Data for analysis –
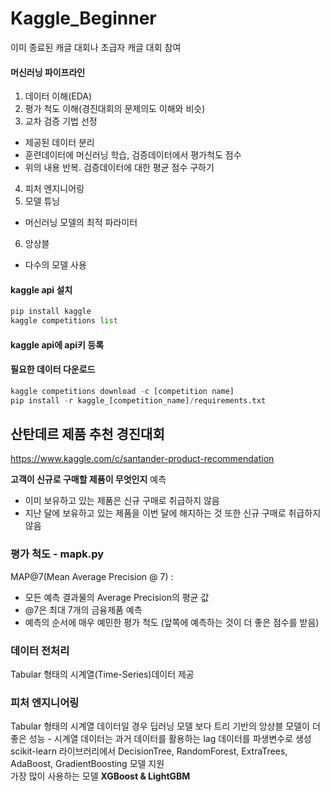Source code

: # Kaggle_Beginner
이미 종료된 캐글 대회나 초급자 캐글 대회 참여

#### 머신러닝 파이프라인
1. 데이터 이해(EDA)
2. 평가 척도 이해(경진대회의 문제의도 이해와 비슷)
3. 교차 검증 기법 선정
  - 제공된 데이터 분리 
  - 훈련데이터에 머신러닝 학습, 검증데이터에서 평가척도 점수
  - 위의 내용 반복. 검증데이터에 대한 평균 점수 구하기
4. 피처 엔지니어링
5. 모델 튜닝
  - 머신러닝 모델의 최적 파라미터
6. 앙상블
  - 다수의 모델 사용
  

#### kaggle api 설치
```python
pip install kaggle
kaggle competitions list
```
#### kaggle api에 api키 등록
#### 필요한 데이터 다운로드
```python
kaggle competitions download -c [competition name]
pip install -r kaggle_[competition_name]/requirements.txt
```
  
## 산탄데르 제품 추천 경진대회
https://www.kaggle.com/c/santander-product-recommendation

**고객이 신규로 구매할 제품이 무엇인지** 예측
- 이미 보유하고 있는 제품은 신규 구매로 취급하지 않음
- 지난 달에 보유하고 있는 제품을 이번 달에 해지하는 것 또한 신규 구매로 취급하지 않음

### 평가 척도 - mapk.py
MAP@7(Mean Average Precision @ 7) :
- 모든 예측 결과물의 Average Precision의 평균 값
- @7은 최대 7개의 금융제품 예측
- 예측의 순서에 매우 예민한 평가 척도 (앞쪽에 예측하는 것이 더 좋은 점수를 받음)

### 데이터 전처리
Tabular 형태의 시계열(Time-Series)데이터 제공

### 피처 엔지니어링
Tabular 형태의 시계열 데이터일 경우 딥러닝 모델 보다 트리 기반의 앙상블 모델이 더 좋은 성능 - 시계열 데이터는 과거 데이터를 활용하는 lag 데이터를 파생변수로 생성 <br>
scikit-learn 라이브러리에서 DecisionTree, RandomForest, ExtraTrees, AdaBoost, GradientBoosting 모델 지원 <br>
가장 많이 사용하는 모델 **XGBoost & LightGBM**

Assignment – Every entry above needs to be duplicated exactly, without its images.

Result for this task –
Source code

: # Kaggle_Beginner
이미 종료된 캐글 대회나 초급자 캐글 대회 참여

#### 머신러닝 파이프라인
1. 데이터 이해(EDA)
2. 평가 척도 이해(경진대회의 문제의도 이해와 비슷)
3. 교차 검증 기법 선정
  - 제공된 데이터 분리 
  - 훈련데이터에 머신러닝 학습, 검증데이터에서 평가척도 점수
  - 위의 내용 반복. 검증데이터에 대한 평균 점수 구하기
4. 피처 엔지니어링
5. 모델 튜닝
  - 머신러닝 모델의 최적 파라미터
6. 앙상블
  - 다수의 모델 사용
  

#### kaggle api 설치
```python
pip install kaggle
kaggle competitions list
```
#### kaggle api에 api키 등록
#### 필요한 데이터 다운로드
```python
kaggle competitions download -c [competition name]
pip install -r kaggle_[competition_name]/requirements.txt
```
  
## 산탄데르 제품 추천 경진대회
https://www.kaggle.com/c/santander-product-recommendation

**고객이 신규로 구매할 제품이 무엇인지** 예측
- 이미 보유하고 있는 제품은 신규 구매로 취급하지 않음
- 지난 달에 보유하고 있는 제품을 이번 달에 해지하는 것 또한 신규 구매로 취급하지 않음

### 평가 척도 - mapk.py
MAP@7(Mean Average Precision @ 7) :
- 모든 예측 결과물의 Average Precision의 평균 값
- @7은 최대 7개의 금융제품 예측
- 예측의 순서에 매우 예민한 평가 척도 (앞쪽에 예측하는 것이 더 좋은 점수를 받음)

### 데이터 전처리
Tabular 형태의 시계열(Time-Series)데이터 제공

### 피처 엔지니어링
Tabular 형태의 시계열 데이터일 경우 딥러닝 모델 보다 트리 기반의 앙상블 모델이 더 좋은 성능 - 시계열 데이터는 과거 데이터를 활용하는 lag 데이터를 파생변수로 생성 <br>
scikit-learn 라이브러리에서 DecisionTree, RandomForest, ExtraTrees, AdaBoost, GradientBoosting 모델 지원 <br>
가장 많이 사용하는 모델 **XGBoost & LightGBM**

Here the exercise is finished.